**Problem details:** Keep only the lines from the top of the listing through the one with "(Internal & Structural):**", and reproduce them unaltered.
------------------------------
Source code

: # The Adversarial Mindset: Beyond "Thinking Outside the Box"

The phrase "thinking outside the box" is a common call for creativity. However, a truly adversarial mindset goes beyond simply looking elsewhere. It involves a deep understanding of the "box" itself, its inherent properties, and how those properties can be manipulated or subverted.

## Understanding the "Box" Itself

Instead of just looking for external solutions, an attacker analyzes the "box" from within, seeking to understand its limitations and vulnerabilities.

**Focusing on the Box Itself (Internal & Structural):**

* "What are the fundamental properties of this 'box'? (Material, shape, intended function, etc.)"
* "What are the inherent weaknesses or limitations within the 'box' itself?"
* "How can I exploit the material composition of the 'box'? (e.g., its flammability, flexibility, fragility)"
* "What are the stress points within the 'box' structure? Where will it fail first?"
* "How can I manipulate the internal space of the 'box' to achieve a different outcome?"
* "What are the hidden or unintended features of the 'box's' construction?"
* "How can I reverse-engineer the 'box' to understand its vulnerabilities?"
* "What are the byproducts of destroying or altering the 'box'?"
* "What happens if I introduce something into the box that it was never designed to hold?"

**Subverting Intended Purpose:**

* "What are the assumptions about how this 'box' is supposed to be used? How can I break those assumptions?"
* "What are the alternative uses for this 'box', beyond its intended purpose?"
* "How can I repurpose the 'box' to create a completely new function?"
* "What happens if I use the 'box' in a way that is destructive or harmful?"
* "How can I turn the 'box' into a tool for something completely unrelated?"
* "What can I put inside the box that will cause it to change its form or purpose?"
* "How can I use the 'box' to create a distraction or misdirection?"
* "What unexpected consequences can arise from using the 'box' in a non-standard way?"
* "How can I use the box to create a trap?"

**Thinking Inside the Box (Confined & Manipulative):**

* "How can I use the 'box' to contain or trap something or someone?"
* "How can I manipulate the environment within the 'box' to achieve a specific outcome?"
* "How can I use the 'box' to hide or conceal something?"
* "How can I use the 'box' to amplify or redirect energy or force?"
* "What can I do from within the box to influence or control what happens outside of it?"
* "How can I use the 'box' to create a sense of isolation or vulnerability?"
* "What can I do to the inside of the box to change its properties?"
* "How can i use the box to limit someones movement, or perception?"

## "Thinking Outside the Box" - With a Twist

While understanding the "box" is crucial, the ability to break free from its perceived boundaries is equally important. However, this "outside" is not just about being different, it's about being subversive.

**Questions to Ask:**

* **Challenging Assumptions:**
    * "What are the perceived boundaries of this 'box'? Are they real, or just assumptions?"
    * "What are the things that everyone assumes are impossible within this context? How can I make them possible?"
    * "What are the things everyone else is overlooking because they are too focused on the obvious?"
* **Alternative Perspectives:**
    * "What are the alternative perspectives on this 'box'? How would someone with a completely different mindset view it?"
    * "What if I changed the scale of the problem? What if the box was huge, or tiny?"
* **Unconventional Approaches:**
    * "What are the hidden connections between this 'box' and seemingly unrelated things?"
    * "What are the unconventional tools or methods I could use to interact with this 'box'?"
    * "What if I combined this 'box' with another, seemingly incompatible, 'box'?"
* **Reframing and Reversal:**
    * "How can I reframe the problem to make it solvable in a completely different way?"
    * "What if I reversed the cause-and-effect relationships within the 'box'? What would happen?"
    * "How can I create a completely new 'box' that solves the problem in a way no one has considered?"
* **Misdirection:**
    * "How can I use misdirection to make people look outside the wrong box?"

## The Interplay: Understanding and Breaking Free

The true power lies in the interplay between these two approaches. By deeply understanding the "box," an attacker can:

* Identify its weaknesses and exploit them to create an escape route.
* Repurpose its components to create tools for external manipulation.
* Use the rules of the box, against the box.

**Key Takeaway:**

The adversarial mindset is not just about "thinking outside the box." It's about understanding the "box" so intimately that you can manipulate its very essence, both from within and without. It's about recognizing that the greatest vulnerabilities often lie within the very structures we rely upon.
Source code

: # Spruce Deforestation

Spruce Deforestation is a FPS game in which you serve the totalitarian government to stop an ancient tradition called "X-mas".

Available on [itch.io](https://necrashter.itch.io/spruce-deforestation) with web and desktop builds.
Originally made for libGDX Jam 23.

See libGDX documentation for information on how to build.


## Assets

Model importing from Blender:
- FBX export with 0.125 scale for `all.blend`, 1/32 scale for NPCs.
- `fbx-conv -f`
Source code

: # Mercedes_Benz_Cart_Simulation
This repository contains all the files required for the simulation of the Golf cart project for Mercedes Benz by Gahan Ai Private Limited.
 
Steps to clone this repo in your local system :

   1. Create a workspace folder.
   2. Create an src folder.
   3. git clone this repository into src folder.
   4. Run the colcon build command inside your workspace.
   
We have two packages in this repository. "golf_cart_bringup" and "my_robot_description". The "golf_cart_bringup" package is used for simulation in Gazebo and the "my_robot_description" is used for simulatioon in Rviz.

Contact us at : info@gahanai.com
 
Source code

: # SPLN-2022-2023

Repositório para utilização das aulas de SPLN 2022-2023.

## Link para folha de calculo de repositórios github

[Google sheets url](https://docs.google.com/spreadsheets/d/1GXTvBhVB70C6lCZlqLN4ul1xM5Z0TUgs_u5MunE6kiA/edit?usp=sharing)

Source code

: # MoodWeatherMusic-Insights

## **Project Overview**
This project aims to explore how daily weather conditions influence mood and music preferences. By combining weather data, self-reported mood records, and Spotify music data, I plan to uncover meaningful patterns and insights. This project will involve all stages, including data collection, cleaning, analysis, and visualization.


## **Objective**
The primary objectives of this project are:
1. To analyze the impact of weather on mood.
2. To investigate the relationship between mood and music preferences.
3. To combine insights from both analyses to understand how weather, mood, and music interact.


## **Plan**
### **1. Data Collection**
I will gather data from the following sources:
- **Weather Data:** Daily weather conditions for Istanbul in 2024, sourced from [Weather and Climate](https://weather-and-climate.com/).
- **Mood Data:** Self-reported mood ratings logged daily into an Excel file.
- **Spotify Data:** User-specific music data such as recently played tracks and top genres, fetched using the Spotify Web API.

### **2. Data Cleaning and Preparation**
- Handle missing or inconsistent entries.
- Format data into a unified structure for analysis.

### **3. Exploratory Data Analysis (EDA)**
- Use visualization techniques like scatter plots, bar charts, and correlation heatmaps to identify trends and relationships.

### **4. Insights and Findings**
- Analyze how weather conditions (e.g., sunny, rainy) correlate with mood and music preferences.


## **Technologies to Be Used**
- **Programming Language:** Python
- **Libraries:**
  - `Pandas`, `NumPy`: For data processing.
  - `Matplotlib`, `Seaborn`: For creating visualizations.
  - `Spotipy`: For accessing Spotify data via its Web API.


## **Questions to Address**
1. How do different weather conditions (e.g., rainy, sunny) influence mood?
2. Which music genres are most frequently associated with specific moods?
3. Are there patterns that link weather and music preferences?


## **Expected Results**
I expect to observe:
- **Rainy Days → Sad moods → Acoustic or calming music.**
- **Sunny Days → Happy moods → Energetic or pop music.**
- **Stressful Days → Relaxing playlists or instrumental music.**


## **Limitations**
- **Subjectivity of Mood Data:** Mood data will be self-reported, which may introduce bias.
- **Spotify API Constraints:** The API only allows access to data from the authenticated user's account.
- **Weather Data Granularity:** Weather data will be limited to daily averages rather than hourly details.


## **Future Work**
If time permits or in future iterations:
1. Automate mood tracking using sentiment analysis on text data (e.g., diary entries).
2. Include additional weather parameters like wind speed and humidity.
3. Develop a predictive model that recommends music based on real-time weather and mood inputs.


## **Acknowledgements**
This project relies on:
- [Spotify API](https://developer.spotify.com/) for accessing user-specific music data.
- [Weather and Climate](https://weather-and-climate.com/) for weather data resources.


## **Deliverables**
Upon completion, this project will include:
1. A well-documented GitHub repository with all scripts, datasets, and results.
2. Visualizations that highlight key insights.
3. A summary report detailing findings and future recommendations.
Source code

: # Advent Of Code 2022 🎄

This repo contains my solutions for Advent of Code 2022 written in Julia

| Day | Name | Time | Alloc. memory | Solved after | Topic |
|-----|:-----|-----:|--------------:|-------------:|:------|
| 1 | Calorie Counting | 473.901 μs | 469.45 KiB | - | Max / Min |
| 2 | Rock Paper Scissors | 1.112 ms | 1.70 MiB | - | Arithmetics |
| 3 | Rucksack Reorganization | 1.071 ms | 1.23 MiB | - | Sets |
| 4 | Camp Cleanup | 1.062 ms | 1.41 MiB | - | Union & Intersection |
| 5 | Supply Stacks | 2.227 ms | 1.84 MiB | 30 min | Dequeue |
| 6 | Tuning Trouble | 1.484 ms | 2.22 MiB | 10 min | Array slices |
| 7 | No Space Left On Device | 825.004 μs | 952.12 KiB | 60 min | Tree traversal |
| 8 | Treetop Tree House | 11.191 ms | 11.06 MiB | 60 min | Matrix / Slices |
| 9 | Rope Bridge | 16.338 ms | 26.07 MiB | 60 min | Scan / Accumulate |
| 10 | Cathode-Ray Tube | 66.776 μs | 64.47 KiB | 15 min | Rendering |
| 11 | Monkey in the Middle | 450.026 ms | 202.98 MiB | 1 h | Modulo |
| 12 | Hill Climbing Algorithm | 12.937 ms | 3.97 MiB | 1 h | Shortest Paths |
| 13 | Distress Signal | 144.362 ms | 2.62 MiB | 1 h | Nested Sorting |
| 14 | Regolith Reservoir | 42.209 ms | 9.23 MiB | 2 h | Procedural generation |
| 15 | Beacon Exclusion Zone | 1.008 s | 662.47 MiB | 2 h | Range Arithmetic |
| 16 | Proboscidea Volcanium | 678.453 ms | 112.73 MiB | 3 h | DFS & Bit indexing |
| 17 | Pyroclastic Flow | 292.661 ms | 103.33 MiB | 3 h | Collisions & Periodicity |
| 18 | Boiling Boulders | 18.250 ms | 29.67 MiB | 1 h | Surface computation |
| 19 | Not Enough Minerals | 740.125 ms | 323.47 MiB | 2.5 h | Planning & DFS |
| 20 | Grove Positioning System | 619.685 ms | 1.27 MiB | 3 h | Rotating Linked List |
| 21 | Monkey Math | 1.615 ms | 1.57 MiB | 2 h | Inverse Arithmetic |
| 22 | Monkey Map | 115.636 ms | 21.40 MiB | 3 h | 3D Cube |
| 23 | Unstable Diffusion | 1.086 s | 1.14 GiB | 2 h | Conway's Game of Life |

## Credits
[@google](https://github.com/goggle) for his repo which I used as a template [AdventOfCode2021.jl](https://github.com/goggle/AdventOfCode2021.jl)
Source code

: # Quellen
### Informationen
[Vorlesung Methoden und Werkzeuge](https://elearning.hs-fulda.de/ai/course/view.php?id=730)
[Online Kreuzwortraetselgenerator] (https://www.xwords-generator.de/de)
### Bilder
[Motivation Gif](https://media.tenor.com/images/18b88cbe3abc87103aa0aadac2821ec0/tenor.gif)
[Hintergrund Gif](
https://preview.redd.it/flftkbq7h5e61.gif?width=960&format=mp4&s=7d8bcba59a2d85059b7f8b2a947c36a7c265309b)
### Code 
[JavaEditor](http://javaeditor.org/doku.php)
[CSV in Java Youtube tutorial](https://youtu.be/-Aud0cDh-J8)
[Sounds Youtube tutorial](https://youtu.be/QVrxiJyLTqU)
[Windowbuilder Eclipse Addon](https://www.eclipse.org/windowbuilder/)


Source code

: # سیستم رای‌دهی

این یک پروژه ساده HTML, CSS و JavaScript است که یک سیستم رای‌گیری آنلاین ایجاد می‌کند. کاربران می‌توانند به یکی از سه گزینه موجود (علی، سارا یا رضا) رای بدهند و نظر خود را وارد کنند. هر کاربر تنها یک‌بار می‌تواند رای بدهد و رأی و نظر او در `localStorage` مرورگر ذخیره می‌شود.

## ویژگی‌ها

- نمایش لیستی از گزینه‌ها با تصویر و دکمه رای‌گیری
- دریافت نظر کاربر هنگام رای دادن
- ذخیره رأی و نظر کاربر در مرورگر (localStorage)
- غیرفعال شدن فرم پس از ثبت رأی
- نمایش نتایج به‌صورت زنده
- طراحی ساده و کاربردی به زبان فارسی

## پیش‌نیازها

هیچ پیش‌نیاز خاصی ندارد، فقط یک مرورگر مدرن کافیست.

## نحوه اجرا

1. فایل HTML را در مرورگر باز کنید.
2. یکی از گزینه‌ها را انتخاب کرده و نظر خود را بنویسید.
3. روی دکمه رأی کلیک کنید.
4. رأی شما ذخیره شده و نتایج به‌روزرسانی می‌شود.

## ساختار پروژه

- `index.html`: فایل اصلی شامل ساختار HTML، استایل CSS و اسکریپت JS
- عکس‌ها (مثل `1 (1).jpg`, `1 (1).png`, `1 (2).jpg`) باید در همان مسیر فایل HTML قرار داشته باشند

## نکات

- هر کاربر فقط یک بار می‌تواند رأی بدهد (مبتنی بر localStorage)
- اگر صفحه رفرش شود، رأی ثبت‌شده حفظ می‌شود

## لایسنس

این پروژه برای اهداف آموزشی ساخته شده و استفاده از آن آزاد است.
------------------------------
**Finished task:**
Source code

: # The Adversarial Mindset: Beyond "Thinking Outside the Box"

The phrase "thinking outside the box" is a common call for creativity. However, a truly adversarial mindset goes beyond simply looking elsewhere. It involves a deep understanding of the "box" itself, its inherent properties, and how those properties can be manipulated or subverted.

## Understanding the "Box" Itself

Instead of just looking for external solutions, an attacker analyzes the "box" from within, seeking to understand its limitations and vulnerabilities.

**Focusing on the Box Itself (Internal & Structural):**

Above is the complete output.